豊かな人生を送るために
極端に「ほどほど」であれ
平日は(あるいは休日も)早朝深夜まで働き、オフになるとハードな運動を行ったり、健康を徹底的に意識した食事を摂取したりする。仕事にもプライベートにもとにかく全力で臨む人はいるが、彼らの人生は豊かだと言えるのだろうか。筆者は、何事にも極端な姿勢で臨む生き方ではなく、何事にも「ほどほど」を追求する生き方の意義を提唱する。
たいていのオフィスには、フルマラソンに向けてトレーニングをしたり、10日間静かな場で瞑想する計画を立てたり、あるいはキリマンジャロを登頂しようと考えたりしている人がいる。いったい、なぜなのだろうか。そういう人に限って、残業手当が出なくても休日もフルで働いていたりする。
極端なほど仕事熱心なうえ、プライベートでも極端派を自認する人は珍しくない。
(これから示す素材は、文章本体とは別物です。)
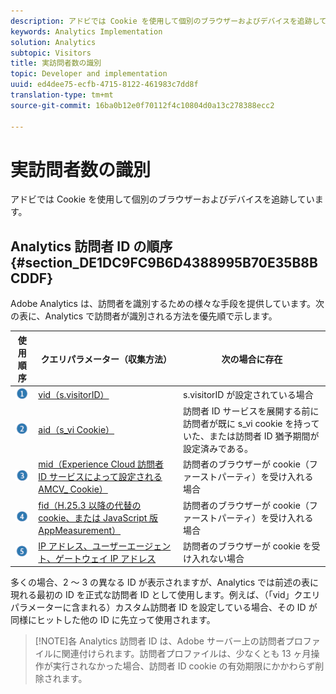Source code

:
 ```yaml
---
description: アドビでは Cookie を使用して個別のブラウザーおよびデバイスを追跡しています。
keywords: Analytics Implementation
solution: Analytics
subtopic: Visitors
title: 実訪問者数の識別
topic: Developer and implementation
uuid: ed4dee75-ecfb-4715-8122-461983c7dd8f
translation-type: tm+mt
source-git-commit: 16ba0b12e0f70112f4c10804d0a13c278388ecc2

---
```



# 実訪問者数の識別

アドビでは Cookie を使用して個別のブラウザーおよびデバイスを追跡しています。

## Analytics 訪問者 ID の順序 {#section_DE1DC9FC9B6D4388995B70E35B8BCDDF}

Adobe Analytics は、訪問者を識別するための様々な手段を提供しています。次の表に、Analytics で訪問者が識別される方法を優先順で示します。

| 使用順序 | クエリパラメーター（収集方法） | 次の場合に存在 |
|---|---|---|
| ![](assets/step1_icon.png) | [vid（s.visitorID）](/help/implement/js-implementation/c-unique-visitors/visid-custom.md) | s.visitorID が設定されている場合 |
| ![](assets/step2_icon.png) | [aid（s_vi Cookie）](/help/implement/js-implementation/c-unique-visitors/visid-analytics.md) | 訪問者 ID サービスを展開する前に訪問者が既に s_vi cookie を持っていた、または訪問者 ID 猶予期間が設定済みである。 |
| ![](assets/step3_icon.png) | [mid（Experience Cloud 訪問者 ID サービスによって設定される AMCV_ Cookie）](https://marketing.adobe.com/resources/help/en_US/mcvid/) | 訪問者のブラウザーが cookie（ファーストパーティ）を受け入れる場合 |
| ![](assets/step4_icon.png) | [fid（H.25.3 以降の代替の cookie、または JavaScript 版 AppMeasurement）](/help/implement/js-implementation/c-unique-visitors/visid-fallback.md) | 訪問者のブラウザーが cookie（ファーストパーティ）を受け入れる場合 |
| ![](assets/step5_icon.png) | [IP アドレス、ユーザーエージェント、ゲートウェイ IP アドレス](/help/implement/js-implementation/c-unique-visitors/visid-fallback.md#section_104819D74C594ECE879144FCC5DEF4BF) | 訪問者のブラウザーが cookie を受け入れない場合 |

多くの場合、2 ～ 3 の異なる ID が表示されますが、Analytics では前述の表に現れる最初の ID を正式な訪問者 ID として使用します。例えば、（「vid」クエリパラメーターに含まれる）カスタム訪問者 ID を設定している場合、その ID が同様にヒットした他の ID に先立って使用されます。

> [!NOTE]各 Analytics 訪問者 ID は、Adobe サーバー上の訪問者プロファイルに関連付けられます。訪問者プロファイルは、少なくとも 13 ヶ月操作が実行されなかった場合、訪問者 ID cookie の有効期限にかかわらず削除されます。
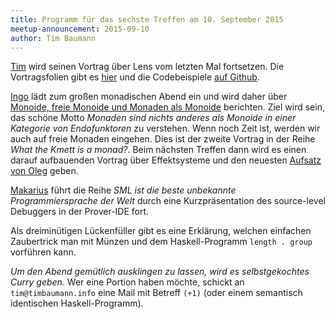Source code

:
 ```yaml
---
title: Programm für das sechste Treffen am 10. September 2015
meetup-announcement: 2015-09-10
author: Tim Baumann
---
```


[Tim](https://github.com/timjb) wird seinen Vortrag über Lens vom letzten Mal
fortsetzen.
Die Vortragsfolien gibt es [hier](/files/lens.pdf) und die Codebeispiele [auf Github](https://github.com/timjb/presentations/tree/gh-pages/lens).

<script async class="speakerdeck-embed" data-id="4e2df73019d74b28beec25cb2b08e348" data-ratio="1.33333333333333" src="//speakerdeck.com/assets/embed.js"></script>

[Ingo](https://github.com/iblech) lädt zum großen monadischen Abend ein und
wird daher über [Monoide, freie Monoide und Monaden als
Monoide](/files/freie-monaden.pdf) berichten. Ziel
wird sein, das schöne Motto *Monaden sind nichts anderes als Monoide in einer
Kategorie von Endofunktoren* zu verstehen. Wenn noch Zeit ist, werden wir auch
auf freie Monaden eingehen. Dies ist der zweite Vortrag in der Reihe *What the
Kmett is a monad?*. Beim nächsten Treffen dann wird es einen darauf
aufbauenden Vortrag über Effektsysteme und den neuesten [Aufsatz von
Oleg](http://okmij.org/ftp/Haskell/extensible/more.pdf) geben.

[Makarius](http://sketis.net/) führt die Reihe *SML ist die beste unbekannte
Programmiersprache der Welt* durch eine Kurzpräsentation des source-level
Debuggers in der Prover-IDE fort.

Als dreiminütigen Lückenfüller gibt es eine Erklärung, welchen einfachen
Zaubertrick man mit Münzen und dem Haskell-Programm `length . group` vorführen
kann.

*Um den Abend gemütlich ausklingen zu lassen, wird es selbstgekochtes Curry
geben.* Wer eine Portion haben möchte, schickt an `tim@timbaumann.info` eine
Mail mit Betreff `(+1)` (oder einem semantisch identischen Haskell-Programm).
政治活動や育児、食事やフィットネスなど、すべてに突き詰めて取り組むタイプだ。
極端派の親は、競争力のある子どもを育てることに過度なほどの労力をつぎ込み、自分の親世代以上に、子どものために時間をやりくりして飛び回る(それでも足りないと自責の念に駆られている)。人生のバランスを求めてスポーツを始めれば、マラソンランナーのようなハードなトレーニングをするようになる。食を突き詰める人は、はるばる遠国から取り寄せた高価なシード(種)を食べ、野菜でつくった複雑な緑色のドリンクを飲んで、1日をスタートさせる。
ネット上でたえ間なく比較されることに気を取られ、抑うつ傾向にある若いミレニアル世代は、「パフォーマンス測定デバイス」たるスマートフォンから目を離すことができない。無理もない。そもそも親世代がフォロワー数やリツイート数を競い合い、ネット上の仲間グループを自慢の種にしているのだから。